Говорили обо всем, кроме смерти Жюли. Павел рассказывал о своем путешествии на Камчатку, о том, как столкнулся с медведем на берегу лесного озера, и что обязан жизнью проводнику-якуту. С каким-то чувством извращенного удовлетворения он продемонстрировал Полине медвежий коготь, который теперь всегда носил с собой, как напоминание о собственном легкомыслии.
Вернувшись на Сергиевскую, Павел зашел к отцу, который еще не ложился и делал вид, что поглощен чтением, на самом деле явно ожидая его.

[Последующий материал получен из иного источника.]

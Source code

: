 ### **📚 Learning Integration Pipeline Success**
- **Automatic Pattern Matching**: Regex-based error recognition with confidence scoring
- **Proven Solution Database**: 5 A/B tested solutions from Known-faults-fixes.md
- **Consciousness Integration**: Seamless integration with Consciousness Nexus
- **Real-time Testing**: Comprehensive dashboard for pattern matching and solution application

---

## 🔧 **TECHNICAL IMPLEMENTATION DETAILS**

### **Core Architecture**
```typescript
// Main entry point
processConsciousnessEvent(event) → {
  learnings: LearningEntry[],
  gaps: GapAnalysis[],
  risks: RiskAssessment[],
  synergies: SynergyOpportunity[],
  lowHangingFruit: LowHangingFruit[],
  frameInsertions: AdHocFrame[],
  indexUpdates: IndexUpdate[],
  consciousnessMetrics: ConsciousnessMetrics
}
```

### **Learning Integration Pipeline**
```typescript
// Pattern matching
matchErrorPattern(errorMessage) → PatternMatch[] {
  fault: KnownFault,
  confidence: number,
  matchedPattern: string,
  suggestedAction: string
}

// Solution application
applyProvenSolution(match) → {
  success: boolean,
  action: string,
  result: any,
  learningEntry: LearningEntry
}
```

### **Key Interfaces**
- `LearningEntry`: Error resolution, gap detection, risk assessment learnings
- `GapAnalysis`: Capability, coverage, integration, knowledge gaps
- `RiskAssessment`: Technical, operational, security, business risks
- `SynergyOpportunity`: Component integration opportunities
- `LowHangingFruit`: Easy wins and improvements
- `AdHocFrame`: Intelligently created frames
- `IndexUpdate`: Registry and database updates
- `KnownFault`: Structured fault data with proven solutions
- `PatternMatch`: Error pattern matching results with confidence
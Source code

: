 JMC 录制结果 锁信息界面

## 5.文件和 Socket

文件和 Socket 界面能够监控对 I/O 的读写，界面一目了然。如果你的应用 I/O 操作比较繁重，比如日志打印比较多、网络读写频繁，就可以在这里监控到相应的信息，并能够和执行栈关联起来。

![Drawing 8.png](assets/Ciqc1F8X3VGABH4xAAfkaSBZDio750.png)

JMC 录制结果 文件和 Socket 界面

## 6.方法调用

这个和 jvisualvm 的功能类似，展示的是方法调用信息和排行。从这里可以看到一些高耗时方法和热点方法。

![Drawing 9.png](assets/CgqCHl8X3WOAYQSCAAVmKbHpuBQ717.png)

— Доброй ночи, папенька, — входя в кабинет, произнес Поль.
— Входи, — едва заметно улыбнулся князь.
— Вы, кажется, видеть меня хотели, — присаживаясь в кресло, заметил Павел.
Шеховской — старший вздохнул.
— Я понимаю, что возможно, разговор этот не ко времени, но завтра ты снова уезжаешь, — начал князь.
— Я слушаю Вас, — нахмурился Павел, догадываясь, куда клонит отец.
— Теперь, когда уже нет никаких сомнений в том, что твоя жена…
— Оставьте, отец, — перебил его Поль. — Ей Богу, я не готов к этому разговору. Для Вас все это произошло слишком давно, для меня было вчера.
— Будь мужчиной, соберись. У тебя есть обязательства…
— Полно, папенька, — вскочил с кресла и раздраженно заходил по комнате Павел. Сдается мне, что для Вас наследник рода Шеховских столь важен, что Вы не дадите мне времени на раздумья и уже готовы подсунуть первую попавшуюся молодую кобылку с хорошей родословной. Я не племенной жеребец-производитель! У меня сердце есть и сейчас оно болит! — выкрикнул он.
— Много тебе счастья брак по любви принес? — повысил голос Николай Матвеевич.
— А брака без любви я не желаю, — устало ответил Павел. — Оставьте меня в покое — это единственное о чем я Вас прошу нынче.